In the entries below, find the line with "balance sheet, financial statement" and the line with "in our example).". Reproduce those two lines and every line between them exactly, and nothing more.

START Supplied records

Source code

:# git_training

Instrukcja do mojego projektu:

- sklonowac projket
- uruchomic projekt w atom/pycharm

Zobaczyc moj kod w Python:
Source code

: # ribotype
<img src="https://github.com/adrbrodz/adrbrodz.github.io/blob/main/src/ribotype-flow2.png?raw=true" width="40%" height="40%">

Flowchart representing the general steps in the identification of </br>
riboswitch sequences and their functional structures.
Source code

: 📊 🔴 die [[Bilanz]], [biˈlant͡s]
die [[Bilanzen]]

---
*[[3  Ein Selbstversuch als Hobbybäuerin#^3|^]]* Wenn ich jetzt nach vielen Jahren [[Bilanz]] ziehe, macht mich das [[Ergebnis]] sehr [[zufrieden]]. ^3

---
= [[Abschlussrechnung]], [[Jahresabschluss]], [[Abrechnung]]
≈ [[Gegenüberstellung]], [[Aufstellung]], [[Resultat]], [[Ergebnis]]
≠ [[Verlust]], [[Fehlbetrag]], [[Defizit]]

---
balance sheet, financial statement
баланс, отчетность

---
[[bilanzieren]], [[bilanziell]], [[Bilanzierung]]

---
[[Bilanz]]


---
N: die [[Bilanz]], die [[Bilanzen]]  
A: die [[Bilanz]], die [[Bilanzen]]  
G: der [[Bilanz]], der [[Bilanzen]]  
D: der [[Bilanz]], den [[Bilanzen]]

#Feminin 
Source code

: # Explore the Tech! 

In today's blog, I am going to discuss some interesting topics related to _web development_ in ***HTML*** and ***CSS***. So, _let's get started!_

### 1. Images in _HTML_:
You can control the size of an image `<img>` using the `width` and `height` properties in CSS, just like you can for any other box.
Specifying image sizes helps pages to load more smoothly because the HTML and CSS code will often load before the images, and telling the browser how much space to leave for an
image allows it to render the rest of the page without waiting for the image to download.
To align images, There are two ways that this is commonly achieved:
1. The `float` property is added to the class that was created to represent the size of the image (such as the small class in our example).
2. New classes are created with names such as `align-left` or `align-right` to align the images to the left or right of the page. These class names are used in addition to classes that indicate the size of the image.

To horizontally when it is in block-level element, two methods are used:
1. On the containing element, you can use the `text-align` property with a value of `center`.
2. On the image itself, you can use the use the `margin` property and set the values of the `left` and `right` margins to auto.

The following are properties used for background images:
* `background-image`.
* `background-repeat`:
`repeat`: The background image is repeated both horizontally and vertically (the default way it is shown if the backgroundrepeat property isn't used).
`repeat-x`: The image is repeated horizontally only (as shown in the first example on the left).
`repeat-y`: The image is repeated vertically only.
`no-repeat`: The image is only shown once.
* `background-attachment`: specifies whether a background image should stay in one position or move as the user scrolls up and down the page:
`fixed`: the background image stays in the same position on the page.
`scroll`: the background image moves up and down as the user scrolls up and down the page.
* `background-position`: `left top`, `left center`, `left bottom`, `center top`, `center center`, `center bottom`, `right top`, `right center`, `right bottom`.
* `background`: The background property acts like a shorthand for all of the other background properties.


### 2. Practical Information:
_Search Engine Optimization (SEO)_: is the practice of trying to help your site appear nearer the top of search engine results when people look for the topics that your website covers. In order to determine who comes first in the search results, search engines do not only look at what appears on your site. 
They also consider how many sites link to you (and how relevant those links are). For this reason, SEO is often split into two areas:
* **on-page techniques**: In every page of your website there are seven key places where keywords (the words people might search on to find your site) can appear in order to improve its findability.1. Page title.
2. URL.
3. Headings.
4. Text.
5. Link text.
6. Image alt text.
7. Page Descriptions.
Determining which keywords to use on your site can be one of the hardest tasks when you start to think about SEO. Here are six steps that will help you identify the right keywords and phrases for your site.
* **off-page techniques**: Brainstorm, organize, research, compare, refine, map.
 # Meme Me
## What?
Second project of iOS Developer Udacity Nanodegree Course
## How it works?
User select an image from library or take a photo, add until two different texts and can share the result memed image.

END Supplied records

• **Your response**
balance sheet, financial statement
баланс, отчетность

---
[[bilanzieren]], [[bilanziell]], [[Bilanzierung]]

---
[[Bilanz]]


---
N: die [[Bilanz]], die [[Bilanzen]]  
A: die [[Bilanz]], die [[Bilanzen]]  
G: der [[Bilanz]], der [[Bilanzen]]  
D: der [[Bilanz]], den [[Bilanzen]]

#Feminin 
Source code

: # Explore the Tech! 

In today's blog, I am going to discuss some interesting topics related to _web development_ in ***HTML*** and ***CSS***. So, _let's get started!_

### 1. Images in _HTML_:
You can control the size of an image `<img>` using the `width` and `height` properties in CSS, just like you can for any other box.
Specifying image sizes helps pages to load more smoothly because the HTML and CSS code will often load before the images, and telling the browser how much space to leave for an
image allows it to render the rest of the page without waiting for the image to download.
To align images, There are two ways that this is commonly achieved:
1. The `float` property is added to the class that was created to represent the size of the image (such as the small class in our example).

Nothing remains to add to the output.